Political Framing and Sustainable Development Goals
A few years ago the words „tax relief“ and ”tax relief creates jobs” appeared in Austria concluding in a tax reform. According to the theory of political framing, the word “relief” evokes a frame. A frame is a conceptual structure (Sprachbild) used in thinking. The words defined within the frame “creates jobs” even more evokes the frame. The “relief” can be quantified: it can be more or less “tax relief” and the logic of political framing (NOT economical): if “tax relief creates jobs” than more tax relief creates more jobs. Denying the frame “tax relief creates jobs” would further evoke the frame and reinforcing it. Conservatives (in the USA) further built up frames articulating that wealthy people and wealthy corporations create jobs and giving them more wealth creates more jobs, – concluding that giving wealthy people and corporations a “tax relief would create more jobs.” For the author as neo-liberal “hobby” philosopher of this posting is this myth: not just wealth but the infrastructure provided by the government made that wealth realizable. The (Austrian) taxpayers support the infrastructure of wealth accumulation (George Lakoff). Closing this circle: Tax cuts will not necessarily create jobs, and the wealthy (and multinational corporation) should pay their fair share of tax. Reframing takes time and work!
Sources:
Prof. Dr.

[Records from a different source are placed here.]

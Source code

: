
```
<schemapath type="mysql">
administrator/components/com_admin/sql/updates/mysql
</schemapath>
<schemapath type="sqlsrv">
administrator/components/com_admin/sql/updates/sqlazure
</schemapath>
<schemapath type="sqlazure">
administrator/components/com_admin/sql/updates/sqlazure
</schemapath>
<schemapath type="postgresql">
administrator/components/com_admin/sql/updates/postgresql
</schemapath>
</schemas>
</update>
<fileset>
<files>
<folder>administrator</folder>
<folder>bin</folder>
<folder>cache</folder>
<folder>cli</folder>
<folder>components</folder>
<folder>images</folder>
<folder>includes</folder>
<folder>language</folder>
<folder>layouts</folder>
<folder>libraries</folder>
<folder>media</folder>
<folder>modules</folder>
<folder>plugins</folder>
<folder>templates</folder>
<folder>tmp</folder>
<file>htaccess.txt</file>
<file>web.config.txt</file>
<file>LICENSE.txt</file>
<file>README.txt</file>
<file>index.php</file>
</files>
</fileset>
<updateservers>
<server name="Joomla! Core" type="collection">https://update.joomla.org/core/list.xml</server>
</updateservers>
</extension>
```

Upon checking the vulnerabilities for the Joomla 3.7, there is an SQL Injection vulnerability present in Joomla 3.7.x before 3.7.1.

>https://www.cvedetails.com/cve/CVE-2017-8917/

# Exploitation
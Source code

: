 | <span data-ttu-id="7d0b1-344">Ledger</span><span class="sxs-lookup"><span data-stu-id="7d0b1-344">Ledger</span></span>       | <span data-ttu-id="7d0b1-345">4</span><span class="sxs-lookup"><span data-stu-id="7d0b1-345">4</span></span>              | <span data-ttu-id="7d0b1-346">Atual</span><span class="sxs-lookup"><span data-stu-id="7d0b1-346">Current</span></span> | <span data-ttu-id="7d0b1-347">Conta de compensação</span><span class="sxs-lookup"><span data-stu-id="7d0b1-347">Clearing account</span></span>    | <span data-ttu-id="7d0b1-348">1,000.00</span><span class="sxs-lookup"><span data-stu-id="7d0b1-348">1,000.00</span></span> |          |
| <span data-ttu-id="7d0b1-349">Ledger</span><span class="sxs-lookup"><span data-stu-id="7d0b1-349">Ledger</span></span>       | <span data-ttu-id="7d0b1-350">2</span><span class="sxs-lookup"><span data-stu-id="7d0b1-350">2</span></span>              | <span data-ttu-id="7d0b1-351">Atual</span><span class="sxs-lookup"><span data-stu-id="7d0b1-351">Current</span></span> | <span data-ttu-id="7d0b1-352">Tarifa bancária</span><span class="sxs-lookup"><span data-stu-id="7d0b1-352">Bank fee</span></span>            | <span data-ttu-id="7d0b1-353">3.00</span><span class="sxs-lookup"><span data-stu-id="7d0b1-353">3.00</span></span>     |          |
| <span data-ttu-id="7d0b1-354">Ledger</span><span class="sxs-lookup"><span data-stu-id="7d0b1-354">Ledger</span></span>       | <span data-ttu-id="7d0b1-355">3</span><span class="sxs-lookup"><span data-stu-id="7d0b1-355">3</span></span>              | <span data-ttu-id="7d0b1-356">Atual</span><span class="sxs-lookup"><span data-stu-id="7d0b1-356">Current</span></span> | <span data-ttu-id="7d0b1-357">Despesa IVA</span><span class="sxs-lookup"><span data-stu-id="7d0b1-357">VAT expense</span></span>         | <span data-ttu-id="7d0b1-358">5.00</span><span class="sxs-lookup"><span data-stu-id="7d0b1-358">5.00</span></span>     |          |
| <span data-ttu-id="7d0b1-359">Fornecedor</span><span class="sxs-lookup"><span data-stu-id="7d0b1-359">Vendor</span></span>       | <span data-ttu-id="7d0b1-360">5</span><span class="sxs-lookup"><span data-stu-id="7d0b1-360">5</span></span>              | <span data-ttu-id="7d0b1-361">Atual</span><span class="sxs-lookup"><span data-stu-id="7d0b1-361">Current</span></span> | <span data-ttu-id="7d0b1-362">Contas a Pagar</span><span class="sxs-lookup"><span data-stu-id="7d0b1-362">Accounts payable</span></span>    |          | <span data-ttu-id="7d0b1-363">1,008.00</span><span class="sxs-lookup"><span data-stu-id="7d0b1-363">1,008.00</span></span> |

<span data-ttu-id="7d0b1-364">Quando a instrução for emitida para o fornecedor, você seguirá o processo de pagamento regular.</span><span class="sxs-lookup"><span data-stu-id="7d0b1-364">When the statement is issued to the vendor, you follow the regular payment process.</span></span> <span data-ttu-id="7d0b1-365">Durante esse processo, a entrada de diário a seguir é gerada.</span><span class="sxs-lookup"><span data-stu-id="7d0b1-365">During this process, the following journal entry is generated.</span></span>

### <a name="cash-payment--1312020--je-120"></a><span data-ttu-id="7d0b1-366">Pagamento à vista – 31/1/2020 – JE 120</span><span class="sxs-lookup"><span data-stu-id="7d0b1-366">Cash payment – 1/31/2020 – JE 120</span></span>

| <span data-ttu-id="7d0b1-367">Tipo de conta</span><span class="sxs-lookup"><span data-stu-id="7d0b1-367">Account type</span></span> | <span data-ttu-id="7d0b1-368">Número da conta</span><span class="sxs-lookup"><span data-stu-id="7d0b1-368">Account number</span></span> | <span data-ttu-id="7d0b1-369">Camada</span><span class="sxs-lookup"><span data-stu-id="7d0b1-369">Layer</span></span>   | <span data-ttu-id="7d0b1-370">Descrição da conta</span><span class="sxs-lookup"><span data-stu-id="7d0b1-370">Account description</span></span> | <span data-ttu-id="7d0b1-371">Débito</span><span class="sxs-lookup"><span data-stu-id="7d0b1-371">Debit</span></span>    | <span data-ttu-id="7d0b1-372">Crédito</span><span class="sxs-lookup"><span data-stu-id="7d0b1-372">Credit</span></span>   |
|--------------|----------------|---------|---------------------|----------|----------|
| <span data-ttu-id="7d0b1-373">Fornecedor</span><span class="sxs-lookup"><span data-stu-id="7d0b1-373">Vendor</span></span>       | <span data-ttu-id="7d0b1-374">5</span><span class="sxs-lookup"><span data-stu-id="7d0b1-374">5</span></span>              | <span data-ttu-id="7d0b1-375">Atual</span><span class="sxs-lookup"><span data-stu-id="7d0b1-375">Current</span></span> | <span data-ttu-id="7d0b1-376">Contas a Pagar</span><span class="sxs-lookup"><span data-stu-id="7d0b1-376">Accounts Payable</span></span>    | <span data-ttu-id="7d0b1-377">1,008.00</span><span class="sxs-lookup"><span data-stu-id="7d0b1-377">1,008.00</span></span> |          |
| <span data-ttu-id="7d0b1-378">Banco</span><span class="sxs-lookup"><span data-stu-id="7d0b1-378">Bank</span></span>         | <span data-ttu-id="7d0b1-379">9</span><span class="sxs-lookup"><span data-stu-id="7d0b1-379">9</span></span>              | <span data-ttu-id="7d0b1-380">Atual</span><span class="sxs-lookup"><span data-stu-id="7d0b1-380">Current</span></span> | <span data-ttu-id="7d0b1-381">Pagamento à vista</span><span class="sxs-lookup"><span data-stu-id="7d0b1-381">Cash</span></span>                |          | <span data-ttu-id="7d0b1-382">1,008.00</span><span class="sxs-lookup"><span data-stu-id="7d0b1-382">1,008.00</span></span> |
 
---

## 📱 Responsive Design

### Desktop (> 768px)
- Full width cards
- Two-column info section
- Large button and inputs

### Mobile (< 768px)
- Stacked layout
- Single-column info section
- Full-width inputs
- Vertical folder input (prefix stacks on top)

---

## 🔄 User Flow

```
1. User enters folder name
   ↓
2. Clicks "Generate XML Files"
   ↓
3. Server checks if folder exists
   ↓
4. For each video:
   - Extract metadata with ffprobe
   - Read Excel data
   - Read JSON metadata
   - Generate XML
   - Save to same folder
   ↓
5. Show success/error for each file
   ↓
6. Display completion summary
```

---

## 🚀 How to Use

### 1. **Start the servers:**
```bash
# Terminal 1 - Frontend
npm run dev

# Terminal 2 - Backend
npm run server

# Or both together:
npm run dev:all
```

Georg Lakoff, Prof. of Linguistics at the University of California, “An Introduction to Framing and its uses in Politics”, Toward a World in Balance, A Virtual Congress for a Better Balanced World, Global Marshall Initiative. Prof. Lakoff is the author of several books like “Don’t think of an Elephant”.
“Flut stellt eine Bedrohung dar,” Der Standard Sa./So. 20./21.February 2106. Rosa Winkler-Hermaden interviewed Elisabeth Wehling, born in 1981 in Hamburg, is a linguist and researcher at the University of California at Berkley in the US. Elisabeth Wehling, “Political framing” Edition media practice was presented on 23 February in Vienna.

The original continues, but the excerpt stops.